See, he's funny. Ha. Ha.

Ha.


-Rob


----------



## Kenpo17 (Sep 5, 2009)

Good ideas, Hope they work out for you.


----------



## still learning (Sep 6, 2009)

Hello,  The flow in kempo/kenpo....nice to watch...good to learn....NICE video....

Aloha


----------



## Xinglu (Sep 6, 2009)

I think it is a good start, but IMHO you don't go far enough.  A head lock is usually not enough to incapacitate an attacker, especially a standing side headlock.  With that said, they can be used to take the opponent off there center and set you up for something truly devastating.

Grab 1 covers a lot of qinna that is good if you don't want to seriously hurt the opponent.  I also like how you can go into a guillotine choke hold from there - though in the next video you should commit to that and go deep with it.

Grab 2 - nice! I smell broken neck!

Grab 3 - great set up for the throw - next video, put him down and explore how to control his arm and some finishing techs.

Grab 4 - same as grab 1 (guillotine) Except here I'd love to see you go for some knees and elbows (or a stone cold stunner  lol)

My point is - I'd like to see you look into what you will do once you establish control or once you take the opponent to the ground. 

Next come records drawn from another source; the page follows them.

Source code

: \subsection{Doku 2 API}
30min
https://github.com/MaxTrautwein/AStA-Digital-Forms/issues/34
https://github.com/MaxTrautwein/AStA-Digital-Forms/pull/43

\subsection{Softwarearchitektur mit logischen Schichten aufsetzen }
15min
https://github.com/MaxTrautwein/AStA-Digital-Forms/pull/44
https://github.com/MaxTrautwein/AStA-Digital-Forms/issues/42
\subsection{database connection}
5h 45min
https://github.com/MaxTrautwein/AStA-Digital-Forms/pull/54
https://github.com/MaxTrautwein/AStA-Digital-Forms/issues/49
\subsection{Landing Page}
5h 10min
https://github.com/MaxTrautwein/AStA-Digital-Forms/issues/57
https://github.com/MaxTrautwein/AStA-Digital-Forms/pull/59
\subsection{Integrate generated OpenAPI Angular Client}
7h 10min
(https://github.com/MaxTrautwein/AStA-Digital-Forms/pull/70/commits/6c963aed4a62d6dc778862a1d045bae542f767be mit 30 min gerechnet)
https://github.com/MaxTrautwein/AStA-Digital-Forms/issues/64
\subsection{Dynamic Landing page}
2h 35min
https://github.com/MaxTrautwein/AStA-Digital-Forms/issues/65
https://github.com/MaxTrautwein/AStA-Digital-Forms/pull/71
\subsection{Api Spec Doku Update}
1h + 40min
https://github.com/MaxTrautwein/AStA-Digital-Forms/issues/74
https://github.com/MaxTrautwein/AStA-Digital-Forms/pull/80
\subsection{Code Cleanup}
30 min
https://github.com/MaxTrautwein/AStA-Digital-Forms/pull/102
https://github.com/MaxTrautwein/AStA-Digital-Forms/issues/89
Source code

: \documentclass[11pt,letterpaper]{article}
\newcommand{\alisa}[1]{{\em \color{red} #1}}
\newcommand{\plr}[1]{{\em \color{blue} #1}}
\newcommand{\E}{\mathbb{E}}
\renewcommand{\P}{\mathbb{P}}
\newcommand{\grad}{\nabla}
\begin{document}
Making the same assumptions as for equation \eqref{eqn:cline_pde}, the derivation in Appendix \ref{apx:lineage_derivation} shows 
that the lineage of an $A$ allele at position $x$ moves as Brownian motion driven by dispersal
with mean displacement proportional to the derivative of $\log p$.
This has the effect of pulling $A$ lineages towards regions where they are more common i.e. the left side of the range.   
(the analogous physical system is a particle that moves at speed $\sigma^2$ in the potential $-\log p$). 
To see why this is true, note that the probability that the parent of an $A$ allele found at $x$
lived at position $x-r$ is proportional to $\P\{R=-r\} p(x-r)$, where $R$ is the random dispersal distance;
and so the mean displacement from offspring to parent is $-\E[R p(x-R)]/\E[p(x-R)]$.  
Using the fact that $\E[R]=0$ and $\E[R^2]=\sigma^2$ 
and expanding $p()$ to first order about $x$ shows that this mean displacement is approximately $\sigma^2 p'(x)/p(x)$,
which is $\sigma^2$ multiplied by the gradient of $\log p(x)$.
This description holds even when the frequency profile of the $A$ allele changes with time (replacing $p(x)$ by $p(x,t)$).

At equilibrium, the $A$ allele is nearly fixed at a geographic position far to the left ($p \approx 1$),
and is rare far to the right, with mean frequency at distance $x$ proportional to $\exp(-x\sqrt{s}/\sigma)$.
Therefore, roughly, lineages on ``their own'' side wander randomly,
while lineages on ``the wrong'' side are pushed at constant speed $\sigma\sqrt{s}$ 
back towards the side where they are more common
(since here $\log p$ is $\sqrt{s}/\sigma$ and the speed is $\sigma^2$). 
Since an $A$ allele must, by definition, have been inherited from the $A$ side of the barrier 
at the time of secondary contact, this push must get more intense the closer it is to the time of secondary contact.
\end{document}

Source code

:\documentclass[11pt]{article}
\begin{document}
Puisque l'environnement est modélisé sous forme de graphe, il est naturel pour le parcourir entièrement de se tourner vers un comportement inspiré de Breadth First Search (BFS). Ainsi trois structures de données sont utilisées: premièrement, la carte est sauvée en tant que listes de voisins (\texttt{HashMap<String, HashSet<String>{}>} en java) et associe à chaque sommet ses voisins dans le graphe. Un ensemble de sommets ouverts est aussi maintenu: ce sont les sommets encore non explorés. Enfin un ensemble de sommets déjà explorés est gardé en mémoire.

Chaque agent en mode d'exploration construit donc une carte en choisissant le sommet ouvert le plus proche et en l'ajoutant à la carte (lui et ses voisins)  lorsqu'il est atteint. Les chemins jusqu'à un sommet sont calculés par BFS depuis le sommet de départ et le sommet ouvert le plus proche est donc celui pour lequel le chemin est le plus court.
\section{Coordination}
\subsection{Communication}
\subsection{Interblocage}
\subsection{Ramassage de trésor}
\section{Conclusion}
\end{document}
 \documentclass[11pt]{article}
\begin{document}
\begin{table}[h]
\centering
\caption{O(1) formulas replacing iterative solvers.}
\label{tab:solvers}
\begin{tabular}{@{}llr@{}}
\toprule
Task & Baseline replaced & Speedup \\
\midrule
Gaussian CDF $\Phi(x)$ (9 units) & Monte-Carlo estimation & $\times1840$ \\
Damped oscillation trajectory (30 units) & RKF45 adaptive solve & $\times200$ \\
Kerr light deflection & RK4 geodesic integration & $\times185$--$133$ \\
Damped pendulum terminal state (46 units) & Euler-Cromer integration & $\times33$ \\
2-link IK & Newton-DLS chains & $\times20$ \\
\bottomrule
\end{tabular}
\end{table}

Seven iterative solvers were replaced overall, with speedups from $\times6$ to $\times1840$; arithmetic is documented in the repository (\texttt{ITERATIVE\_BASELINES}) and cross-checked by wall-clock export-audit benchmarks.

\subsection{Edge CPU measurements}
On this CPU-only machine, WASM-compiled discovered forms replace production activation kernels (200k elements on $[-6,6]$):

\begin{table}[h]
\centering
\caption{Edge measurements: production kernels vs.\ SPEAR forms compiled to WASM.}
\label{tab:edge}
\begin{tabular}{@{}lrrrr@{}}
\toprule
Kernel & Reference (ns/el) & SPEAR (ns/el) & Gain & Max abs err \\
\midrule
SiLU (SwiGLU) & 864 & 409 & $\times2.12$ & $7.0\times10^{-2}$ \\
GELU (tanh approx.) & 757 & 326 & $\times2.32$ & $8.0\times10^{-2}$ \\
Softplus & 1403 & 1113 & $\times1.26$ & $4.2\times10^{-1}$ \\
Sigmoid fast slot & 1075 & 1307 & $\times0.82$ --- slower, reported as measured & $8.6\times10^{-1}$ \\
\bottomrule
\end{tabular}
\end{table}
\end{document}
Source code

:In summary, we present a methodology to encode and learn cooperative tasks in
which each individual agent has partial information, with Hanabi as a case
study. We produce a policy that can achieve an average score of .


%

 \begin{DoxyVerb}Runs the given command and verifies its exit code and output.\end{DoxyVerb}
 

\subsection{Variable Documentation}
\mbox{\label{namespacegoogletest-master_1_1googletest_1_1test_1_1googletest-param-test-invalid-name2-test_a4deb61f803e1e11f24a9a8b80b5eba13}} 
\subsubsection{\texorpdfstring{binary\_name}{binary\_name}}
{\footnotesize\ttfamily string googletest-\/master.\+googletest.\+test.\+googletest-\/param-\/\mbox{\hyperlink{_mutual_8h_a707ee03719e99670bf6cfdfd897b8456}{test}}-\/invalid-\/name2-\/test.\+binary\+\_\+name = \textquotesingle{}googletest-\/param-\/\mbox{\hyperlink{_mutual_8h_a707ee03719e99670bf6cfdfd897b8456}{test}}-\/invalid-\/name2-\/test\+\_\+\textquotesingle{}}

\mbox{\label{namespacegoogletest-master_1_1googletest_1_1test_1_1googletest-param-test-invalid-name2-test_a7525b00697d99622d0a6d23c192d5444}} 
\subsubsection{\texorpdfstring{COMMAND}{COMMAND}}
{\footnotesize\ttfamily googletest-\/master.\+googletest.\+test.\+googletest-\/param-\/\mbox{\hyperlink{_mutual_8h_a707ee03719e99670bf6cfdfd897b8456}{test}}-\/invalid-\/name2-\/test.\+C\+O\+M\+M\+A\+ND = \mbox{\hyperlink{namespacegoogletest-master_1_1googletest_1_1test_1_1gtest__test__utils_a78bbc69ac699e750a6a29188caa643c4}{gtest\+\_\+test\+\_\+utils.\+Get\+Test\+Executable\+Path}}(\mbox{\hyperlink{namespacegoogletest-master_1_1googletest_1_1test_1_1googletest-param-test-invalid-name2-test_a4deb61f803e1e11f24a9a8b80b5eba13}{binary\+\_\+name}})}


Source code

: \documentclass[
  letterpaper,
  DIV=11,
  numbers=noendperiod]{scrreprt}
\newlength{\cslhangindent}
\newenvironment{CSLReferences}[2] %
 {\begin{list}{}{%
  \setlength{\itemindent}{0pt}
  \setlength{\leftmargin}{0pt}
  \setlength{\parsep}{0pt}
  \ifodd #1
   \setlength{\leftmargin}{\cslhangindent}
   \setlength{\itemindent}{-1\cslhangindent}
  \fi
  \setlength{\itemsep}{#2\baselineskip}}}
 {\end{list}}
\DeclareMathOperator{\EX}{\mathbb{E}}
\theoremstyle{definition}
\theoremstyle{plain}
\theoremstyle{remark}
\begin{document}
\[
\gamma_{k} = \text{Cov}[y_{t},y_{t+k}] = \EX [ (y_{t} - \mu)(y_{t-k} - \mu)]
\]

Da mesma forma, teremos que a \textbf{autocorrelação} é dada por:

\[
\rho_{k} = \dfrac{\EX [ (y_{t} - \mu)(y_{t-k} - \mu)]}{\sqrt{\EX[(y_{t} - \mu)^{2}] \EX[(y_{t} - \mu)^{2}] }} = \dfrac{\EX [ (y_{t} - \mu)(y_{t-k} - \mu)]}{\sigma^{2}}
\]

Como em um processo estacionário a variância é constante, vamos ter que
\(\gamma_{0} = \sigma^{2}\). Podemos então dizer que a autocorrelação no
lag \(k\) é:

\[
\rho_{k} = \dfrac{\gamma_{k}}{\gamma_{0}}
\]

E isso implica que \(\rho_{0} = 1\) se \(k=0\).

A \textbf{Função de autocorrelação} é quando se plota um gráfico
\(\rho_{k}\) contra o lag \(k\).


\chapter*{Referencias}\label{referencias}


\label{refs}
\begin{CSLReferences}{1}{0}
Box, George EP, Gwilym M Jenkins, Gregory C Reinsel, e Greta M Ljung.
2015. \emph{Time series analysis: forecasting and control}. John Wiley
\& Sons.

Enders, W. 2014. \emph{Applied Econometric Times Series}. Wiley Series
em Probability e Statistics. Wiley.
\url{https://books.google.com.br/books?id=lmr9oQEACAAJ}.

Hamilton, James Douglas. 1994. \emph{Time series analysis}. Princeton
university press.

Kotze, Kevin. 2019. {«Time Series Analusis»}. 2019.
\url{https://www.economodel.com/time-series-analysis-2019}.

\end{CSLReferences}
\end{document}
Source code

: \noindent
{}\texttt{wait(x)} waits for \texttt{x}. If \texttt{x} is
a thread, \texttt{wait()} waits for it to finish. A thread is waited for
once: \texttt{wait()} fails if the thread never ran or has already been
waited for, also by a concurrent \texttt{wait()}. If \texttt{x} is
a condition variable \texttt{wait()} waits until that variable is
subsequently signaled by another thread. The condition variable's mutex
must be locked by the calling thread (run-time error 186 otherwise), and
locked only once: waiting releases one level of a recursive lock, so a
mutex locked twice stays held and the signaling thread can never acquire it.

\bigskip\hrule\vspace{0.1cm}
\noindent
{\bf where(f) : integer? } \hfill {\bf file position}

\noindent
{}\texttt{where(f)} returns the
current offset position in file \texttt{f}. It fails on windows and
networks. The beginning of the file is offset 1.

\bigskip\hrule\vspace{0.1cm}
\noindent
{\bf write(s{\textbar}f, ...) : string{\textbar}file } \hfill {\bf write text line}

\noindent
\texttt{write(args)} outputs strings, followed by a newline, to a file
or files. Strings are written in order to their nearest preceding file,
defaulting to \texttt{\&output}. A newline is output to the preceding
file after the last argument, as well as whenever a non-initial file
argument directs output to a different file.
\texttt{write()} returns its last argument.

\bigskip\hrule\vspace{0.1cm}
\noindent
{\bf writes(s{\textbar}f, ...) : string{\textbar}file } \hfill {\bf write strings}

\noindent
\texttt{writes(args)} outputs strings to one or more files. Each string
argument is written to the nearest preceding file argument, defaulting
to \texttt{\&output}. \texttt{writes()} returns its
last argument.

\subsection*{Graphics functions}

Great job and keep growing and evolving you Kenpo, this is exactly what parker dreamed about when he talked about customizing Kenpo!


----------



## Manny (Sep 7, 2009)

MJS said:


> I don't think he's changing Kenpo. He's simply looking at other options. No reason why someone should not be able to change to something else mid-technique.


.

I think the same way. In fact I use some of my TKD moves when do kenpo.

Manny


----------



## donald (Sep 12, 2009)

Your execution is interesting, and worth considering. 

PEACE
1stJohn1:9


----------



## TaiChiTJ (Sep 12, 2009)

Good Stuff. I believe every martial artist, TaeKwonDo, TaiChiChuan, whatever, should, at some point in their development, be applying the type of thought process you are doing here. Someone might dicker with a detail of execution here or there, but as you say its a bit rough. The point is you are thinking, about what can be done next in your technique. You are expanding what your options are. That frees you up for spontaneity in application. Thanks for sharing.


----------



## Zoran (Sep 15, 2009)

Very good. Have you considered using the grabs as pulls that collides the person into the strikes?


----------



## shaolinmonkmark (Sep 15, 2009)

some very awesome finishers!
: o )





 
http://www.youtube.com/watch?v=8trYl7hb_Ns&feature=related


----------



## mwd0818 (Sep 16, 2009)

Thesemindz said:


> Hi guys. I just put up a video I shot today with a buddy of mine about some different ideas I've been playing with in the technique Five Swords.
> 
> *http://www.youtube.com/watch?v=YrUumz1UqU4*
> *
> ...



Rob,

Just had the chance to take a look at this.  Thanks for posting!  Besides your studio being small, apparently lived in, and the fact that you are changing kenpo  it looked good!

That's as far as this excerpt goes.